Il fit en chancelant quelques pas pour se rapprocher du colonel.

— Je suis à vos ordres, caballero, dit-il en baissant humblement la tête, parlez, que faut-il faire ?

— Bien ! reprit celui-ci, vous voici enfin raisonnable ; vous êtes beaucoup mieux ainsi. Faites donner la provende à mes chevaux et aidez mes domestiques à me servir.

— Pardon, caballero, reprit le huesped, me permettrez-vous de vous dire deux mots ?

Le colonel sourit avec dédain.

— À quoi bon ? je les sais, et je vais vous les dire moi-même : vous me voulez avertir que, contraint de plier sous une force supérieure, vous vous rendez, mais que vous vous vengerez à la prochaine occasion, n’est-ce pas ?

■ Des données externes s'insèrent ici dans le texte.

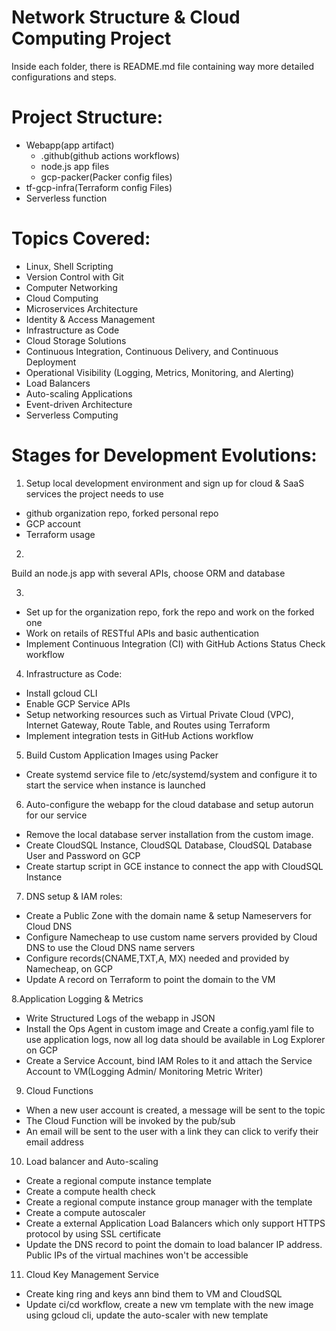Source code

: # Network Structure & Cloud Computing Project
Inside each folder, there is README.md file containing way more detailed configurations and steps.

# Project Structure:
* Webapp(app artifact)
  * .github(github actions workflows)  
  * node.js app files
  * gcp-packer(Packer config files)
* tf-gcp-infra(Terraform config Files)
* Serverless function

# Topics Covered:
* Linux, Shell Scripting
* Version Control with Git
* Computer Networking
* Cloud Computing
* Microservices Architecture
* Identity & Access Management
* Infrastructure as Code
* Cloud Storage Solutions
* Continuous Integration, Continuous Delivery, and Continuous Deployment
* Operational Visibility (Logging, Metrics, Monitoring, and Alerting)
* Load Balancers
* Auto-scaling Applications
* Event-driven Architecture
* Serverless Computing


# Stages for Development Evolutions:

1. Setup local development environment and sign up for cloud & SaaS services the project needs to use
* github organization repo, forked personal repo
* GCP account
* Terraform usage 

2. 
Build an node.js app with several APIs, choose ORM and database

3. 
* Set up <GitHub Repository Branch Protection Rules> for the organization repo, fork the repo and work on the forked one
* Work on retails of RESTful APIs and basic authentication
* Implement Continuous Integration (CI) with GitHub Actions Status Check workflow

4. Infrastructure as Code: 
* Install gcloud CLI
* Enable GCP Service APIs
* Setup networking resources such as Virtual Private Cloud (VPC), Internet Gateway, Route Table, and Routes using Terraform
* Implement integration tests in GitHub Actions workflow

5. Build Custom Application Images using Packer
* Create systemd service file to /etc/systemd/system and configure it to start the service when instance is launched

6. Auto-configure the webapp for the cloud database and setup autorun for our service 
* Remove the local database server installation from the custom image.
* Create CloudSQL Instance, CloudSQL Database, CloudSQL Database User and Password on GCP
* Create startup script in GCE instance to connect the app with CloudSQL Instance

7. DNS setup & IAM roles:
* Create a Public Zone with the domain name & setup Nameservers for Cloud DNS
* Configure Namecheap to use custom name servers provided by Cloud DNS to use the Cloud DNS name servers
* Configure records(CNAME,TXT,A, MX) needed and provided by Namecheap, on GCP
* Update A record on Terraform to point the domain to the VM

8.Application Logging & Metrics
* Write Structured Logs of the webapp in JSON
* Install the Ops Agent in custom image and Create a config.yaml file to use application logs, now all log data should be available in Log Explorer on GCP
* Create a Service Account, bind IAM Roles to it and attach the Service Account to VM(Logging Admin/ Monitoring Metric Writer)

9. Cloud Functions
* When a new user account is created, a message will be sent to the topic
* The Cloud Function will be invoked by the pub/sub
* An email will be sent to the user with a link they can click to verify their email address

10. Load balancer and Auto-scaling
* Create a regional compute instance template
* Create a compute health check
* Create a regional compute instance group manager with the template
* Create a compute autoscaler
* Create a external Application Load Balancers which only support HTTPS protocol by using SSL certificate
* Update the DNS record to point the domain to load balancer IP address. Public IPs of the virtual machines won't be accessible

11. Cloud Key Management Service
* Create king ring and keys ann bind them to VM and CloudSQL
* Update ci/cd workflow, create a new vm template with the new image using gcloud cli, update the auto-scaler with new template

— Oui, murmura-t-il d’une voix creuse.

— Eh bien ! à votre aise, mon hôte, faites ; seulement, prenez bien vos précautions, car si vous me manquez, je vous avertis que moi, je ne vous manquerai pas. Maintenant servez-moi, et surtout hâtez-vous.

Et haussant les épaules avec dédain, le colonel lui tourna le dos en ricanant.

L’hôtelier le regarda s’éloigner avec une expression haineuse qui donna à sa physionomie quelque chose de hideux ; puis lorsqu’il vit le colonel hors de la cour, il secoua la tête deux ou trois fois en murmurant à demi-voix :

— Oui, je me vengerai, démon, et plus tôt que tu ne le supposes.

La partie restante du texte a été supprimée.